Start of DATASET ENTRIES

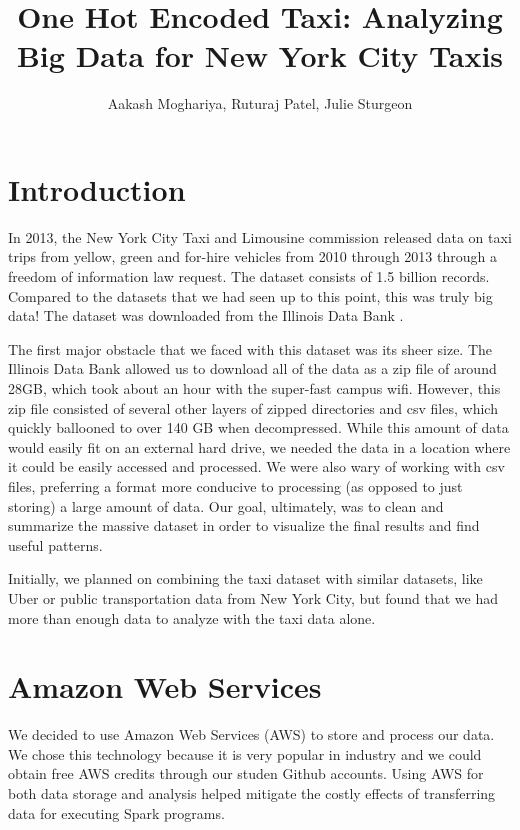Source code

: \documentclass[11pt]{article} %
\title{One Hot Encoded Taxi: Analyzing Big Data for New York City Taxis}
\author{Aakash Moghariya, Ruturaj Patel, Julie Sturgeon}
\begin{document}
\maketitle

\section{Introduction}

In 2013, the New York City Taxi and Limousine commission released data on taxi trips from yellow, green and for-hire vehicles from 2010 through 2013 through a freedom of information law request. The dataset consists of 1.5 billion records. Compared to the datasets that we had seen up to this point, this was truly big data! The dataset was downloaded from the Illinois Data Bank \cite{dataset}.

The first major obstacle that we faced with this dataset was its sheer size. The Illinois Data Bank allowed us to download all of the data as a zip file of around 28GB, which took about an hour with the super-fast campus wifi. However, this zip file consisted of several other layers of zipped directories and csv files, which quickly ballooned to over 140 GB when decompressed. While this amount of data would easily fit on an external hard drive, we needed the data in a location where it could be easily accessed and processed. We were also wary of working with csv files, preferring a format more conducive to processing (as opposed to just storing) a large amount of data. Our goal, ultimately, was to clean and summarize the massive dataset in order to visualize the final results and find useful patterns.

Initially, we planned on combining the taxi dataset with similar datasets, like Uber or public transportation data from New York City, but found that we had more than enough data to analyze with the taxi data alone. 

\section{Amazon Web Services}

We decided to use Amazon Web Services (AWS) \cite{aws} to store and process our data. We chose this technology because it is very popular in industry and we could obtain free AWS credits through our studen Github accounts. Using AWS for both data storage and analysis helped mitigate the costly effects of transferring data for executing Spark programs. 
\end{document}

End of DATASET ENTRIES
Start of DATASET ENTRIES

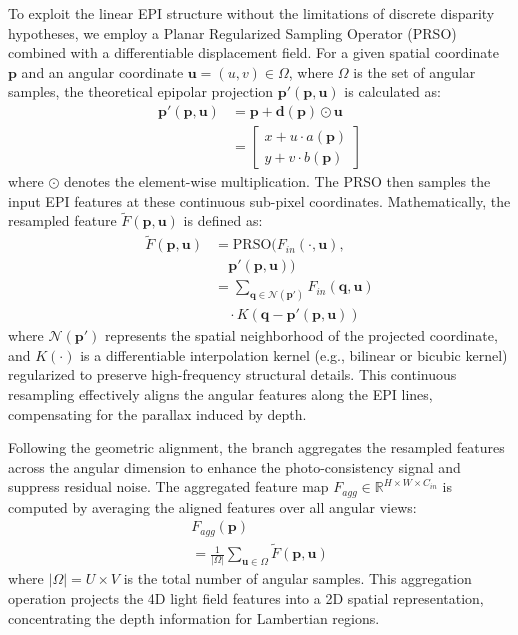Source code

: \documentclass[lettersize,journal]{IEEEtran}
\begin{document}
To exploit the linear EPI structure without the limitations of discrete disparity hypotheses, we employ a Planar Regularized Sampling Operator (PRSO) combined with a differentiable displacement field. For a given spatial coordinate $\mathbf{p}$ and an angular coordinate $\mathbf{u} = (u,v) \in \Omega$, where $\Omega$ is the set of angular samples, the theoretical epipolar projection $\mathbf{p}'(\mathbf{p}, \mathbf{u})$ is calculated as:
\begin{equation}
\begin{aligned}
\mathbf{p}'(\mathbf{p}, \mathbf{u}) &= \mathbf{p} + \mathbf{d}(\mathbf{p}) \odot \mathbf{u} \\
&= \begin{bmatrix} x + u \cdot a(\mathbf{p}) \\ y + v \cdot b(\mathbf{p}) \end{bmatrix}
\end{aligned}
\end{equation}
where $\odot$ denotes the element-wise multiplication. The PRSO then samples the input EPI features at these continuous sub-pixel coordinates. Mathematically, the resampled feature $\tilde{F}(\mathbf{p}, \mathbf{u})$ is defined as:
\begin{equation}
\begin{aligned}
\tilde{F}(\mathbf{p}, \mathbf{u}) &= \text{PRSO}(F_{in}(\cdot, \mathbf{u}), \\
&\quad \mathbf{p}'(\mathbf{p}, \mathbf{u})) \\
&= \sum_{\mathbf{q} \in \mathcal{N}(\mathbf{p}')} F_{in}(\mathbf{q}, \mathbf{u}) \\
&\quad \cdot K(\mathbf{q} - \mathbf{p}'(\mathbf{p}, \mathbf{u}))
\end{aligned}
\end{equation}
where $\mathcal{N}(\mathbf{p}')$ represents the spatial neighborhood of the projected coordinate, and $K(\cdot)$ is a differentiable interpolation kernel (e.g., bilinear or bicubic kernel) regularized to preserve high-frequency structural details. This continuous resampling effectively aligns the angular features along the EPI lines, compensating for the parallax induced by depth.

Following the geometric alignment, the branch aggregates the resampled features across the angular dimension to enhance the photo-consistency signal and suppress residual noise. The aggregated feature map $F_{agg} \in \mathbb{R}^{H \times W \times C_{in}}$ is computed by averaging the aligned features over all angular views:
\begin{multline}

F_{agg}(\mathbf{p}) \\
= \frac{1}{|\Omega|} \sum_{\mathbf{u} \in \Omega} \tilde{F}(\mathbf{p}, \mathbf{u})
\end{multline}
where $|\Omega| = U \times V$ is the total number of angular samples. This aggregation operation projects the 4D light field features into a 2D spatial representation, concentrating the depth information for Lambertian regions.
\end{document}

End of DATASET ENTRIES
Start of DATASET ENTRIES

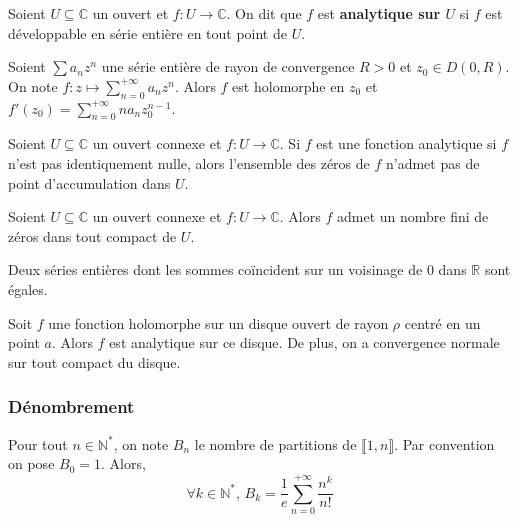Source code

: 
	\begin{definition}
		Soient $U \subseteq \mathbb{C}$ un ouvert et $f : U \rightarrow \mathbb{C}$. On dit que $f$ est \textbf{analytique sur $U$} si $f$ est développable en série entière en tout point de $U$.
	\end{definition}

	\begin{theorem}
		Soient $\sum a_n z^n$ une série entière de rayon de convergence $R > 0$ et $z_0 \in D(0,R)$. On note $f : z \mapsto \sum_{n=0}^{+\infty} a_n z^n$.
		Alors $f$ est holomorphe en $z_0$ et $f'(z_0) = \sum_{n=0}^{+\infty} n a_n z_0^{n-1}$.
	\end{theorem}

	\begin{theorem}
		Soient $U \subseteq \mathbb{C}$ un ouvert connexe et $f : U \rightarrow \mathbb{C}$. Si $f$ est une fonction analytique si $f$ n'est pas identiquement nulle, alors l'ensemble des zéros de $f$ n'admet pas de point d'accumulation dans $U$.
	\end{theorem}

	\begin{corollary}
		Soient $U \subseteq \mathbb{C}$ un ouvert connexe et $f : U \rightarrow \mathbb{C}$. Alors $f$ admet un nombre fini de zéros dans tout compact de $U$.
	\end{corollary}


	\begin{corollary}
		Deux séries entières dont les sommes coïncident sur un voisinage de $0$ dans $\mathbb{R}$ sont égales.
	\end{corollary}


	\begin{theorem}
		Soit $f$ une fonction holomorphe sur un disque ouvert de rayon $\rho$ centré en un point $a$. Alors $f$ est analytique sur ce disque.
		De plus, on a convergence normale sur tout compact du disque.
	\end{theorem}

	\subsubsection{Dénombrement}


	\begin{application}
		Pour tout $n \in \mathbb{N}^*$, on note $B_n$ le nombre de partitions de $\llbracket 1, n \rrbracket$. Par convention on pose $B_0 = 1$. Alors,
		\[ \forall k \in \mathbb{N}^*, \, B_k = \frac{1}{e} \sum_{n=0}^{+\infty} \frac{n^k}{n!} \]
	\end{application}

End of DATASET ENTRIES

* [TASK STATEMENT]
Extract all lines of the records above that include "cdot".

* [SOLUTION TO THIS EXERCISE]
&= \begin{bmatrix} x + u \cdot a(\mathbf{p}) \\ y + v \cdot b(\mathbf{p}) \end{bmatrix}
\tilde{F}(\mathbf{p}, \mathbf{u}) &= \text{PRSO}(F_{in}(\cdot, \mathbf{u}), \\
&\quad \cdot K(\mathbf{q} - \mathbf{p}'(\mathbf{p}, \mathbf{u}))
where $\mathcal{N}(\mathbf{p}')$ represents the spatial neighborhood of the projected coordinate, and $K(\cdot)$ is a differentiable interpolation kernel (e.g., bilinear or bicubic kernel) regularized to preserve high-frequency structural details. This continuous resampling effectively aligns the angular features along the EPI lines, compensating for the parallax induced by depth.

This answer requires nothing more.